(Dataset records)
◇ ◇ ◇ ◇

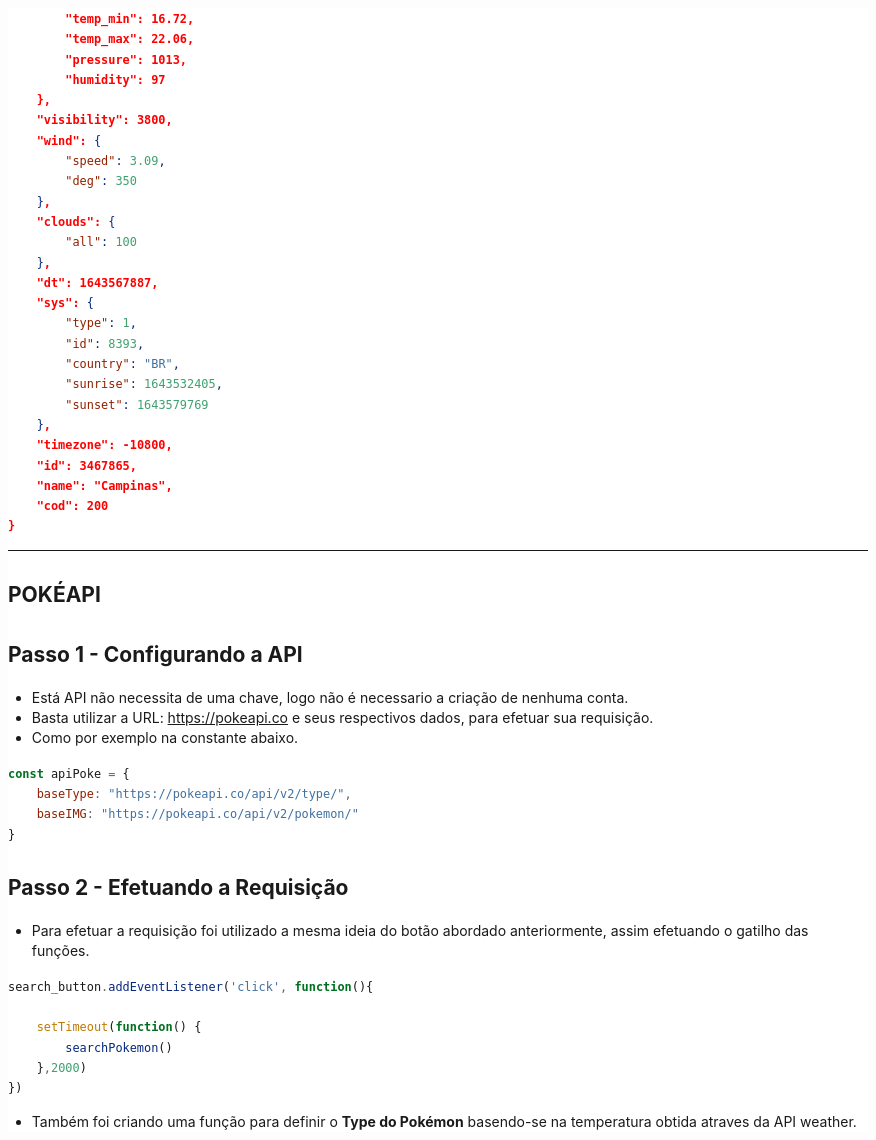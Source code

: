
 ```json
		"temp_min": 16.72,
		"temp_max": 22.06,
		"pressure": 1013,
		"humidity": 97
	},
	"visibility": 3800,
	"wind": {
		"speed": 3.09,
		"deg": 350
	},
	"clouds": {
		"all": 100
	},
	"dt": 1643567887,
	"sys": {
		"type": 1,
		"id": 8393,
		"country": "BR",
		"sunrise": 1643532405,
		"sunset": 1643579769
	},
	"timezone": -10800,
	"id": 3467865,
	"name": "Campinas",
	"cod": 200
}
```
---
##  POKÉAPI ## 
**Passo 1 - Configurando a API**
-
- Está API não necessita de uma chave, logo não é necessario a criação de nenhuma conta.
- Basta utilizar a URL: https://pokeapi.co e seus respectivos dados, para efetuar sua requisição.
- Como por exemplo na constante abaixo.


```js
const apiPoke = {
    baseType: "https://pokeapi.co/api/v2/type/",
    baseIMG: "https://pokeapi.co/api/v2/pokemon/"
}
```
**Passo 2 - Efetuando a Requisição**
-
- Para efetuar a requisição foi utilizado a mesma ideia do botão abordado anteriormente, assim efetuando o gatilho das funções.

```js
search_button.addEventListener('click', function(){

    setTimeout(function() {
        searchPokemon()
    },2000)
})
```
- Também foi criando uma função para definir o **Type do Pokémon** basendo-se na temperatura obtida atraves da API weather.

◇ ◇ ◇ ◇

● **Activity**:
Find the word "efetuar" in the records, and report each line that has it.

● **Output**:
- Basta utilizar a URL: https://pokeapi.co e seus respectivos dados, para efetuar sua requisição.
- Para efetuar a requisição foi utilizado a mesma ideia do botão abordado anteriormente, assim efetuando o gatilho das funções.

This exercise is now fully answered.